When they graduate, the kids sign up to join the military, known as the Federal Service. Clancy Brown is great as Sgt. Zim, the tougher-than-tough drill instructor for the grunts at boot camp. One kid complains that he doesn't see the need to learn knife fighting in a world where you can press a button and fire a nuke. Sgt. Zim demonstrates the flaw in that argument by throwing a knife into the kid's hand, pinning it to the wall and thus demonstrating how the kid's finger is now inoperable. The action is hard-edged but the light-hearted tone of the film keeps it from ever becoming oppressive.

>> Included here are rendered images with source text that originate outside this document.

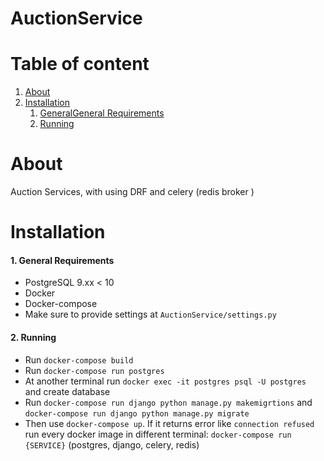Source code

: # AuctionService

# Table of content
1. [About](#about)
2. [Installation](#installation)
    1. [GeneralGeneral Requirements](#1-general-requirements)
    2. [Running](#2-running)

# About
Auction Services, with using DRF and celery (redis broker
)
# Installation
#### 1. General Requirements
- PostgreSQL 9.xx < 10
- Docker
- Docker-compose
- Make sure to provide settings at `AuctionService/settings.py`

#### 2. Running
- Run `docker-compose build`
- Run `docker-compose run postgres`
- At another terminal run `docker exec -it postgres psql -U postgres ` and create database
- Run `docker-compose run django python manage.py makemigrtions` 
  and `docker-compose run django python manage.py migrate`
- Then use `docker-compose up`. If it returns error like `connection refused`
  run every docker image in different terminal: `docker-compose run {SERVICE}` (postgres, django, celery, redis)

When a meteor is shot out of orbit with bug plasma and thus destroys millions of people on earth, the earth declares war on the planet with the alien bugs. Soon, a newsreel shows what the locals are doing to help, right down to kids stomping on earth-based little bugs. There are also interviews with survivors of the meteor attack, which include the classic line, "The only good bug is dead bug." The newsreel ends with the rhetorical question, "Everyone is doing their part. Are you?"
The battle scenes are phenomenal, both for the realistic and clever special effects and for the humor. When our troops land on the hostile planet, a reporter is at the front to interview the troops live on camera as the battle rages. "It's an ugly planet, a bug planet, a planet hostile to life as," says the interviewee who is chopped into pieces by a bug before he can finish his sentence. Unfazed, the reporter keeps on filming and then goes off to cover some other part of the battle. "Crisis for humankind," the newsreel later intones.
When the rip-roaring adventure finally ends, you realize that the show had plot holes as big as the bug holes in the movie, but you don't care. You've been fighting a war, and you've won! The only letdown comes when you get to the theater's dark parking lot and realize that you are no longer in the Federal Service. It's not the future any longer.
STARSHIP TROOPERS runs 2:09. It is rated R for sex, nudity, profanity, and gory violence. The film would be fine for most teenagers.